[Saved data entries]
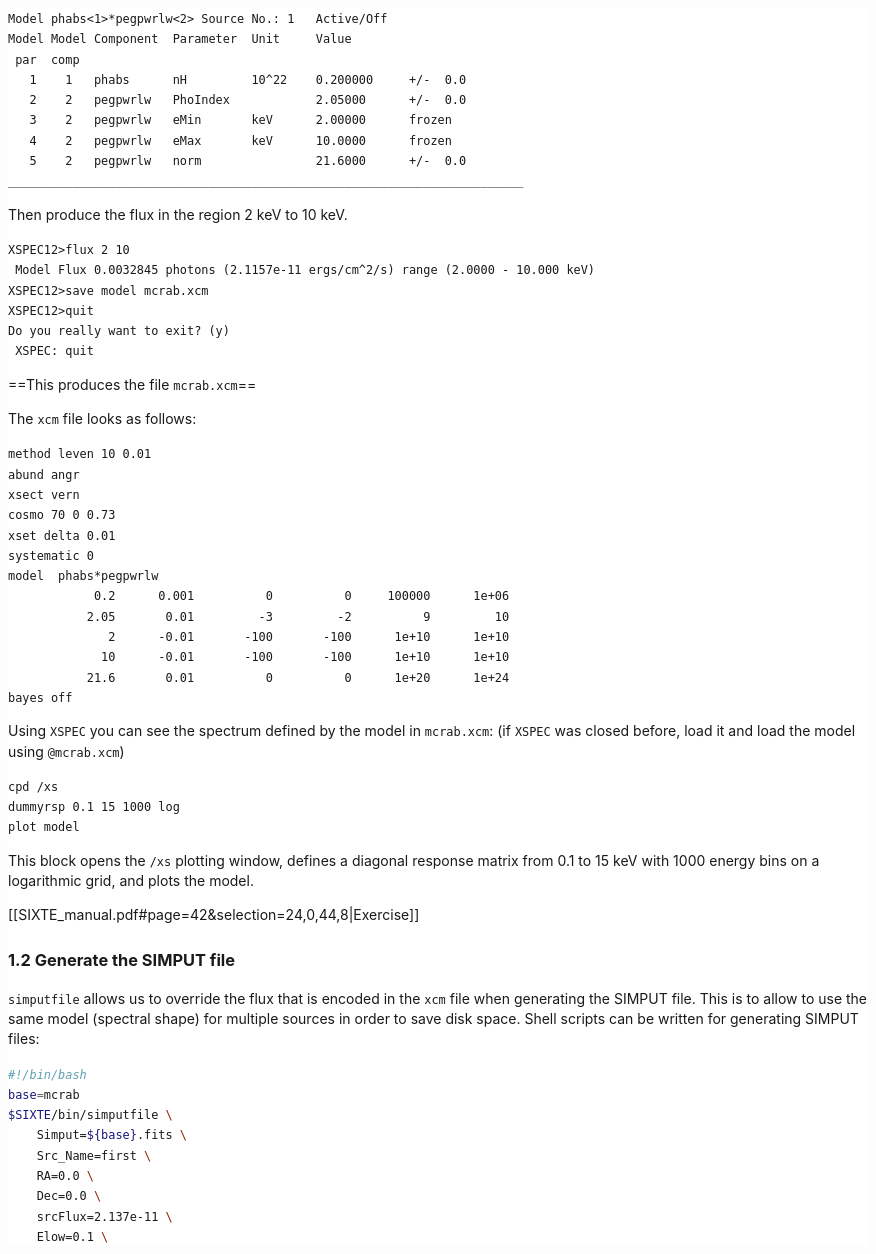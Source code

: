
 ```
Model phabs<1>*pegpwrlw<2> Source No.: 1   Active/Off
Model Model Component  Parameter  Unit     Value
 par  comp
   1    1   phabs      nH         10^22    0.200000     +/-  0.0          
   2    2   pegpwrlw   PhoIndex            2.05000      +/-  0.0          
   3    2   pegpwrlw   eMin       keV      2.00000      frozen
   4    2   pegpwrlw   eMax       keV      10.0000      frozen
   5    2   pegpwrlw   norm                21.6000      +/-  0.0          
________________________________________________________________________
```

Then produce the flux in the region 2 keV to 10 keV.
```
XSPEC12>flux 2 10
 Model Flux 0.0032845 photons (2.1157e-11 ergs/cm^2/s) range (2.0000 - 10.000 keV)
XSPEC12>save model mcrab.xcm
XSPEC12>quit
Do you really want to exit? (y) 
 XSPEC: quit
```
==This produces the file `mcrab.xcm`==

The `xcm` file looks as follows:
```xcm
method leven 10 0.01
abund angr
xsect vern
cosmo 70 0 0.73
xset delta 0.01
systematic 0
model  phabs*pegpwrlw
            0.2      0.001          0          0     100000      1e+06
           2.05       0.01         -3         -2          9         10
              2      -0.01       -100       -100      1e+10      1e+10
             10      -0.01       -100       -100      1e+10      1e+10
           21.6       0.01          0          0      1e+20      1e+24
bayes off
```

Using `XSPEC` you can see the spectrum defined by the model in `mcrab.xcm`:
(if `XSPEC` was closed before, load it and load the model using `@mcrab.xcm`)
```xspec
cpd /xs
dummyrsp 0.1 15 1000 log
plot model
```
This block opens the `/xs` plotting window, defines a diagonal response matrix from 0.1 to 15 keV with 1000 energy bins on a logarithmic grid, and plots the model.

[[SIXTE_manual.pdf#page=42&selection=24,0,44,8|Exercise]]

### 1.2 Generate the SIMPUT file
`simputfile` allows us to override the flux that is encoded in the `xcm` file when generating the SIMPUT file. This is to allow to use the same model (spectral shape) for multiple sources in order to save disk space.
Shell scripts can be written for generating SIMPUT files:
```bash
#!/bin/bash
base=mcrab
$SIXTE/bin/simputfile \
	Simput=${base}.fits \
	Src_Name=first \
	RA=0.0 \
	Dec=0.0 \
	srcFlux=2.137e-11 \
	Elow=0.1 \
```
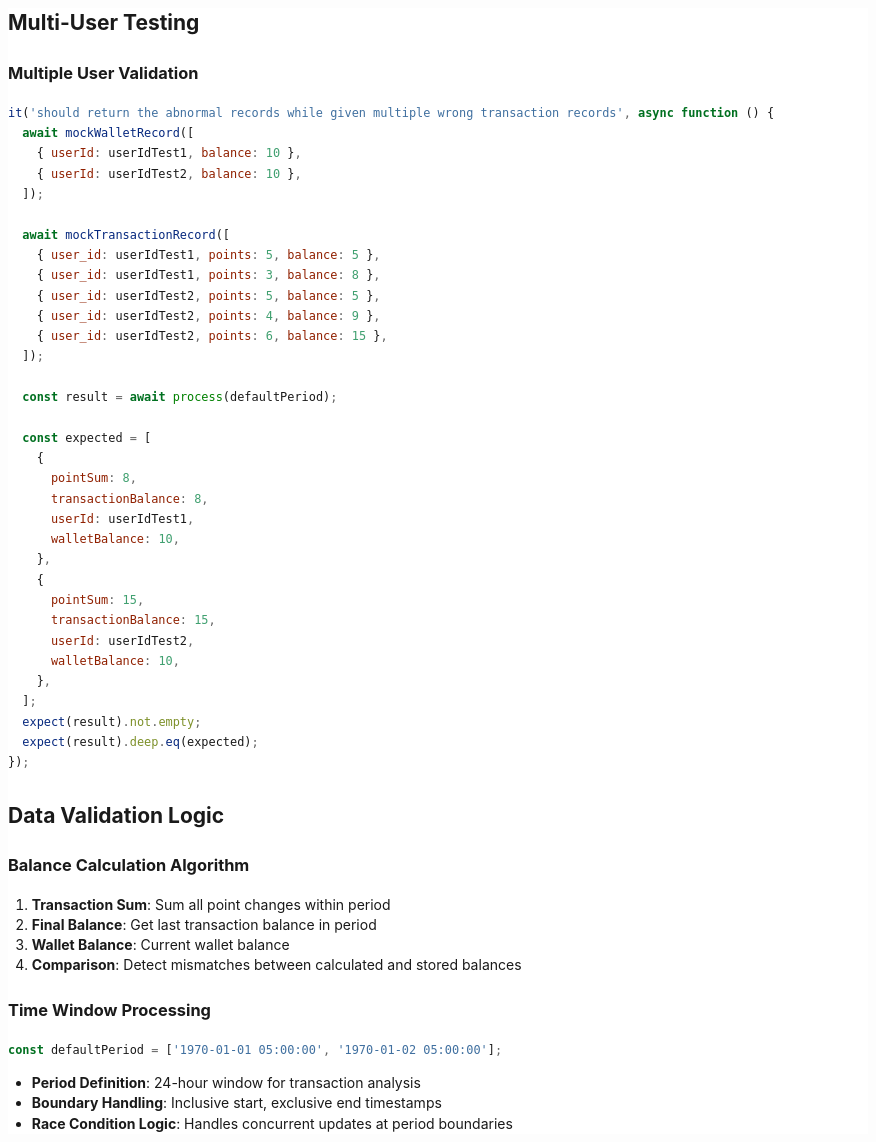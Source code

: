 ## Multi-User Testing

### Multiple User Validation
```javascript
it('should return the abnormal records while given multiple wrong transaction records', async function () {
  await mockWalletRecord([
    { userId: userIdTest1, balance: 10 },
    { userId: userIdTest2, balance: 10 },
  ]);

  await mockTransactionRecord([
    { user_id: userIdTest1, points: 5, balance: 5 },
    { user_id: userIdTest1, points: 3, balance: 8 },
    { user_id: userIdTest2, points: 5, balance: 5 },
    { user_id: userIdTest2, points: 4, balance: 9 },
    { user_id: userIdTest2, points: 6, balance: 15 },
  ]);
  
  const result = await process(defaultPeriod);

  const expected = [
    {
      pointSum: 8,
      transactionBalance: 8,
      userId: userIdTest1,
      walletBalance: 10,
    },
    {
      pointSum: 15,
      transactionBalance: 15,
      userId: userIdTest2,
      walletBalance: 10,
    },
  ];
  expect(result).not.empty;
  expect(result).deep.eq(expected);
});
```

## Data Validation Logic

### Balance Calculation Algorithm
1. **Transaction Sum**: Sum all point changes within period
2. **Final Balance**: Get last transaction balance in period
3. **Wallet Balance**: Current wallet balance
4. **Comparison**: Detect mismatches between calculated and stored balances

### Time Window Processing
```javascript
const defaultPeriod = ['1970-01-01 05:00:00', '1970-01-02 05:00:00'];
```
- **Period Definition**: 24-hour window for transaction analysis
- **Boundary Handling**: Inclusive start, exclusive end timestamps
- **Race Condition Logic**: Handles concurrent updates at period boundaries
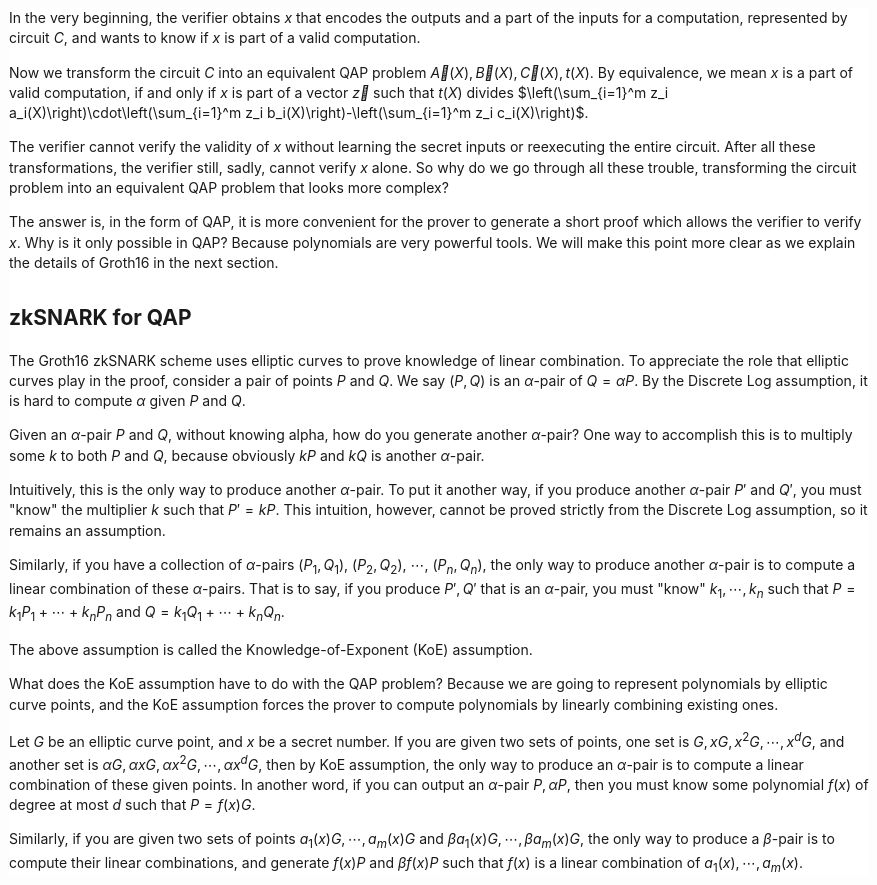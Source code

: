 In the very beginning, the verifier obtains $x$ that encodes the outputs and a part of the inputs for a computation, represented by circuit $C$, and wants to know if $x$ is part of a valid computation.

Now we transform the circuit $C$ into an equivalent QAP problem $\vec{A}(X),\vec{B}(X),\vec{C}(X),t(X)$. By equivalence, we mean $x$ is a part of valid computation, if and only if $x$ is part of a vector $\vec{z}$ such that $t(X)$ divides $\left(\sum_{i=1}^m z_i a_i(X)\right)\cdot\left(\sum_{i=1}^m z_i b_i(X)\right)-\left(\sum_{i=1}^m z_i c_i(X)\right)$.

The verifier cannot verify the validity of $x$ without learning the secret inputs or reexecuting the entire circuit. After all these transformations, the verifier still, sadly, cannot verify $x$ alone. So why do we go through all these trouble, transforming the circuit problem into an equivalent QAP problem that looks more complex?

The answer is, in the form of QAP, it is more convenient for the prover to generate a short proof which allows the verifier to verify $x$. Why is it only possible in QAP? Because polynomials are very powerful tools. We will make this point more clear as we explain the details of Groth16 in the next section.

## zkSNARK for QAP

The Groth16 zkSNARK scheme uses elliptic curves to prove knowledge of linear combination. To appreciate the role that elliptic curves play in the proof, consider a pair of points $P$ and $Q$. We say $(P,Q)$ is an $\alpha$-pair of $Q=\alpha P$. By the Discrete Log assumption, it is hard to compute $\alpha$ given $P$ and $Q$.

Given an $\alpha$-pair $P$ and $Q$, without knowing alpha, how do you generate another $\alpha$-pair? One way to accomplish this is to multiply some $k$ to both $P$ and $Q$, because obviously $kP$ and $kQ$ is another $\alpha$-pair.

Intuitively, this is the only way to produce another $\alpha$-pair. To put it another way, if you produce another $\alpha$-pair $P'$ and $Q'$, you must "know" the multiplier $k$ such that $P'=kP$. This intuition, however, cannot be proved strictly from the Discrete Log assumption, so it remains an assumption.

Similarly, if you have a collection of $\alpha$-pairs $(P_1,Q_1)$, $(P_2,Q_2)$, $\cdots$, $(P_n,Q_n)$, the only way to produce another $\alpha$-pair is to compute a linear combination of these $\alpha$-pairs. That is to say, if you produce $P',Q'$ that is an $\alpha$-pair, you must "know" $k_1,\cdots,k_n$ such that $P=k_1P_1+\cdots+k_nP_n$ and $Q=k_1Q_1+\cdots+k_nQ_n$.

The above assumption is called the Knowledge-of-Exponent (KoE) assumption.

What does the KoE assumption have to do with the QAP problem? Because we are going to represent polynomials by elliptic curve points, and the KoE assumption forces the prover to compute polynomials by linearly combining existing ones.

Let $G$ be an elliptic curve point, and $x$ be a secret number. If you are given two sets of points, one set is $G,xG,x^2G,\cdots,x^dG$, and another set is $\alpha G,\alpha xG,\alpha x^2G,\cdots,\alpha x^dG$, then by KoE assumption, the only way to produce an $\alpha$-pair is to compute a linear combination of these given points. In another word, if you can output an $\alpha$-pair $P,\alpha P$, then you must know some polynomial $f(x)$ of degree at most $d$ such that $P=f(x)G$.

Similarly, if you are given two sets of points $a_1(x)G,\cdots,a_m(x)G$ and $\beta a_1(x)G,\cdots,\beta a_m(x)G$, the only way to produce a $\beta$-pair is to compute their linear combinations, and generate $f(x)P$ and $\beta f(x)P$ such that $f(x)$ is a linear combination of $a_1(x),\cdots,a_m(x)$.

• _EXERCISE INSTRUCTIONS_
For each entry, repeat its text exactly and leave out any picture it holds.

• _RESPONSE AREA_
Source code

:
 ```
Model phabs<1>*pegpwrlw<2> Source No.: 1   Active/Off
Model Model Component  Parameter  Unit     Value
 par  comp
   1    1   phabs      nH         10^22    0.200000     +/-  0.0          
   2    2   pegpwrlw   PhoIndex            2.05000      +/-  0.0          
   3    2   pegpwrlw   eMin       keV      2.00000      frozen
   4    2   pegpwrlw   eMax       keV      10.0000      frozen
   5    2   pegpwrlw   norm                21.6000      +/-  0.0          
________________________________________________________________________
```

Then produce the flux in the region 2 keV to 10 keV.
```
XSPEC12>flux 2 10
 Model Flux 0.0032845 photons (2.1157e-11 ergs/cm^2/s) range (2.0000 - 10.000 keV)
XSPEC12>save model mcrab.xcm
XSPEC12>quit
Do you really want to exit? (y) 
 XSPEC: quit
```
==This produces the file `mcrab.xcm`==

The `xcm` file looks as follows:
```xcm
method leven 10 0.01
abund angr
xsect vern
cosmo 70 0 0.73
xset delta 0.01
systematic 0
model  phabs*pegpwrlw
            0.2      0.001          0          0     100000      1e+06
           2.05       0.01         -3         -2          9         10
              2      -0.01       -100       -100      1e+10      1e+10
             10      -0.01       -100       -100      1e+10      1e+10
           21.6       0.01          0          0      1e+20      1e+24
bayes off
```

Using `XSPEC` you can see the spectrum defined by the model in `mcrab.xcm`:
(if `XSPEC` was closed before, load it and load the model using `@mcrab.xcm`)
```xspec
cpd /xs
dummyrsp 0.1 15 1000 log
plot model
```
This block opens the `/xs` plotting window, defines a diagonal response matrix from 0.1 to 15 keV with 1000 energy bins on a logarithmic grid, and plots the model.

[[SIXTE_manual.pdf#page=42&selection=24,0,44,8|Exercise]]

### 1.2 Generate the SIMPUT file
`simputfile` allows us to override the flux that is encoded in the `xcm` file when generating the SIMPUT file. This is to allow to use the same model (spectral shape) for multiple sources in order to save disk space.
Shell scripts can be written for generating SIMPUT files:
```bash
#!/bin/bash
base=mcrab
$SIXTE/bin/simputfile \
	Simput=${base}.fits \
	Src_Name=first \
	RA=0.0 \
	Dec=0.0 \
	srcFlux=2.137e-11 \
	Elow=0.1 \
```
Source code

: ## Multi-User Testing

### Multiple User Validation
```javascript
it('should return the abnormal records while given multiple wrong transaction records', async function () {
  await mockWalletRecord([
    { userId: userIdTest1, balance: 10 },
    { userId: userIdTest2, balance: 10 },
  ]);

  await mockTransactionRecord([
    { user_id: userIdTest1, points: 5, balance: 5 },
    { user_id: userIdTest1, points: 3, balance: 8 },
    { user_id: userIdTest2, points: 5, balance: 5 },
    { user_id: userIdTest2, points: 4, balance: 9 },
    { user_id: userIdTest2, points: 6, balance: 15 },
  ]);
  
  const result = await process(defaultPeriod);

  const expected = [
    {
      pointSum: 8,
      transactionBalance: 8,
      userId: userIdTest1,
      walletBalance: 10,
    },
    {
      pointSum: 15,
      transactionBalance: 15,
      userId: userIdTest2,
      walletBalance: 10,
    },
  ];
  expect(result).not.empty;
  expect(result).deep.eq(expected);
});
```

## Data Validation Logic

### Balance Calculation Algorithm
1. **Transaction Sum**: Sum all point changes within period
2. **Final Balance**: Get last transaction balance in period
3. **Wallet Balance**: Current wallet balance
4. **Comparison**: Detect mismatches between calculated and stored balances

### Time Window Processing
```javascript
const defaultPeriod = ['1970-01-01 05:00:00', '1970-01-02 05:00:00'];
```
- **Period Definition**: 24-hour window for transaction analysis
- **Boundary Handling**: Inclusive start, exclusive end timestamps
- **Race Condition Logic**: Handles concurrent updates at period boundaries
Source code

: In the very beginning, the verifier obtains $x$ that encodes the outputs and a part of the inputs for a computation, represented by circuit $C$, and wants to know if $x$ is part of a valid computation.

Now we transform the circuit $C$ into an equivalent QAP problem $\vec{A}(X),\vec{B}(X),\vec{C}(X),t(X)$. By equivalence, we mean $x$ is a part of valid computation, if and only if $x$ is part of a vector $\vec{z}$ such that $t(X)$ divides $\left(\sum_{i=1}^m z_i a_i(X)\right)\cdot\left(\sum_{i=1}^m z_i b_i(X)\right)-\left(\sum_{i=1}^m z_i c_i(X)\right)$.

The verifier cannot verify the validity of $x$ without learning the secret inputs or reexecuting the entire circuit. After all these transformations, the verifier still, sadly, cannot verify $x$ alone. So why do we go through all these trouble, transforming the circuit problem into an equivalent QAP problem that looks more complex?

The answer is, in the form of QAP, it is more convenient for the prover to generate a short proof which allows the verifier to verify $x$. Why is it only possible in QAP? Because polynomials are very powerful tools. We will make this point more clear as we explain the details of Groth16 in the next section.

## zkSNARK for QAP

The Groth16 zkSNARK scheme uses elliptic curves to prove knowledge of linear combination. To appreciate the role that elliptic curves play in the proof, consider a pair of points $P$ and $Q$. We say $(P,Q)$ is an $\alpha$-pair of $Q=\alpha P$. By the Discrete Log assumption, it is hard to compute $\alpha$ given $P$ and $Q$.

Given an $\alpha$-pair $P$ and $Q$, without knowing alpha, how do you generate another $\alpha$-pair? One way to accomplish this is to multiply some $k$ to both $P$ and $Q$, because obviously $kP$ and $kQ$ is another $\alpha$-pair.

Intuitively, this is the only way to produce another $\alpha$-pair. To put it another way, if you produce another $\alpha$-pair $P'$ and $Q'$, you must "know" the multiplier $k$ such that $P'=kP$. This intuition, however, cannot be proved strictly from the Discrete Log assumption, so it remains an assumption.

Similarly, if you have a collection of $\alpha$-pairs $(P_1,Q_1)$, $(P_2,Q_2)$, $\cdots$, $(P_n,Q_n)$, the only way to produce another $\alpha$-pair is to compute a linear combination of these $\alpha$-pairs. That is to say, if you produce $P',Q'$ that is an $\alpha$-pair, you must "know" $k_1,\cdots,k_n$ such that $P=k_1P_1+\cdots+k_nP_n$ and $Q=k_1Q_1+\cdots+k_nQ_n$.

The above assumption is called the Knowledge-of-Exponent (KoE) assumption.

What does the KoE assumption have to do with the QAP problem? Because we are going to represent polynomials by elliptic curve points, and the KoE assumption forces the prover to compute polynomials by linearly combining existing ones.

Let $G$ be an elliptic curve point, and $x$ be a secret number. If you are given two sets of points, one set is $G,xG,x^2G,\cdots,x^dG$, and another set is $\alpha G,\alpha xG,\alpha x^2G,\cdots,\alpha x^dG$, then by KoE assumption, the only way to produce an $\alpha$-pair is to compute a linear combination of these given points. In another word, if you can output an $\alpha$-pair $P,\alpha P$, then you must know some polynomial $f(x)$ of degree at most $d$ such that $P=f(x)G$.

Similarly, if you are given two sets of points $a_1(x)G,\cdots,a_m(x)G$ and $\beta a_1(x)G,\cdots,\beta a_m(x)G$, the only way to produce a $\beta$-pair is to compute their linear combinations, and generate $f(x)P$ and $\beta f(x)P$ such that $f(x)$ is a linear combination of $a_1(x),\cdots,a_m(x)$.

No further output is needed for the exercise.